In 2016, Beyonce reaffirmed her pop culture dominance with the eclectic and overcoming Lemonade. Renaissance picks up in the aftermath of personal rediscovery, exhibiting the R&B titan at her most self-assured.


Look, do we really need to sit here and introduce who Beyonce is? She’s worth more than the GDP of nine countries, appeared on more magazine covers than the Radio Times logo and is frequently hailed as the most powerful woman in the world. You already know who she is. We might as well explain to you the existence of bricks. Or the sun.

So let’s contextualise Renaissance instead.

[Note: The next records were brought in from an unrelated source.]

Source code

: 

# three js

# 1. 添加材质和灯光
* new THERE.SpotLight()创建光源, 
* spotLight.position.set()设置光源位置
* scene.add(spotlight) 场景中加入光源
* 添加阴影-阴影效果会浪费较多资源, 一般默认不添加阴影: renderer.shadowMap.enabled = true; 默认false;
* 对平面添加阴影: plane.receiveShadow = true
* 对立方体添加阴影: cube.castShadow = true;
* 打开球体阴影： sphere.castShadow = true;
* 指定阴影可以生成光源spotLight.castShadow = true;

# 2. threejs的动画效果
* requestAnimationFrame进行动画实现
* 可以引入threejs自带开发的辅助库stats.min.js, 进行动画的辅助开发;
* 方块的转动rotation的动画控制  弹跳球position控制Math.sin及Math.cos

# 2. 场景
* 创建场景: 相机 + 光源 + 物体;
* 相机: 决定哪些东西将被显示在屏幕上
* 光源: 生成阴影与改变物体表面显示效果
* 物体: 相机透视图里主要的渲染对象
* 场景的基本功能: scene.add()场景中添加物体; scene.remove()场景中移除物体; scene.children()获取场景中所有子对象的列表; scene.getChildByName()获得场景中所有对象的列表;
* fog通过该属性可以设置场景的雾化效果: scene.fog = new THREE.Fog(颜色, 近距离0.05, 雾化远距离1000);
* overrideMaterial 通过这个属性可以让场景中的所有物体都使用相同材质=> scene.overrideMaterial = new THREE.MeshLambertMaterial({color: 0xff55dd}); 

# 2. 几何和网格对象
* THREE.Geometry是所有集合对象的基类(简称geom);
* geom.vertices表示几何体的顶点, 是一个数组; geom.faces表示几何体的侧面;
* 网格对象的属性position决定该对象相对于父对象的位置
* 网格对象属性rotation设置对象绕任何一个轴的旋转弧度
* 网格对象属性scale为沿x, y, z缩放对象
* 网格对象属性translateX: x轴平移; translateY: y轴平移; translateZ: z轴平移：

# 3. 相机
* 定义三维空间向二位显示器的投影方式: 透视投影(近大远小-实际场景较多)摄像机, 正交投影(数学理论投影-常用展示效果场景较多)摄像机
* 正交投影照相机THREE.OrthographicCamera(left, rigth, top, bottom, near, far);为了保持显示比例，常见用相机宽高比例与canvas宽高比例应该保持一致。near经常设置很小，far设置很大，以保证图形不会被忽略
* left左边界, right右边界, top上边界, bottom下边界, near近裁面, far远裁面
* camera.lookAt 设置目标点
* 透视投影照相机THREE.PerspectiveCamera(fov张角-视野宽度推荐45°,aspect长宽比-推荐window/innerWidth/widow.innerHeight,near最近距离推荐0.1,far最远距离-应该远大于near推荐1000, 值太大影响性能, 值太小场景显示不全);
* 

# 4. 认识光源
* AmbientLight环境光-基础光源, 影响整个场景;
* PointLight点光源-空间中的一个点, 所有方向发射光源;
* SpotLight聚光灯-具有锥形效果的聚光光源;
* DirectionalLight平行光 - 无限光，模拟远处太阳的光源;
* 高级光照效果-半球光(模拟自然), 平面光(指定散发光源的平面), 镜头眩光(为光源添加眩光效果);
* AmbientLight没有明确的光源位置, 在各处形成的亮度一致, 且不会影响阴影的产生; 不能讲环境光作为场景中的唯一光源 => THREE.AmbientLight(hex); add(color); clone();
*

The R&B megastar’s seventh solo album drops six years after Lemonade landed with the zeitgeist-shattering force of an atomic bomb. It reaped critical acclaim, then became the best-selling album of the year. Singlehandedly, it reaffirmed its creator as a pop culture juggernaut: in the aftermath, the former child of destiny starred in and soundtracked the Lion King remake and helmed her own multi-Grammy-nodded musical blockbuster called Black Is King.

With Beyonce still riding that wave of high influence more than half a decade later, Renaissance won’t be the expectation-destroying behemoth its predecessor was. She could never out-Lemonade Lemonade in a million years. So, thank God, she doesn’t even try.

Lemonade dabbled in country and Led Zeppelin twang over the course of 45 of modern pop music’s most essential minutes. It also exorcised the turmoil of Beyonce’s marriage to Jay-Z, lamenting adultery and threatening to pack up her bags if he “try that shit again”. Sourcing its name from the old adage about what you should make when life gives you lemons, it had a narrative arc of endurance.

Renaissance exists in stark contrast. Beyonce’s overcome. Now, over an hour of twisted soul- and dance-flecked anthems, she’s relishing in admiration of her own skin, and wants you to do the same.

Unsurprisingly for an album with a cover that hoists Beyonce onto the back of a lightning horse in a teeny metal bikini, every song oozes confidence. “I pull up in these clothes and I look so good” is the first lyric of the entire thing, commencing ‘I’m That Girl’ with an authoritative whisper that lures you in above bubbling beats. Similarly, ‘Pure/Honey repeats, “It should cost a billion to look this good,” annunciating with poise and clarity like there’s no doubt in her mind that she’s the cock of the walk.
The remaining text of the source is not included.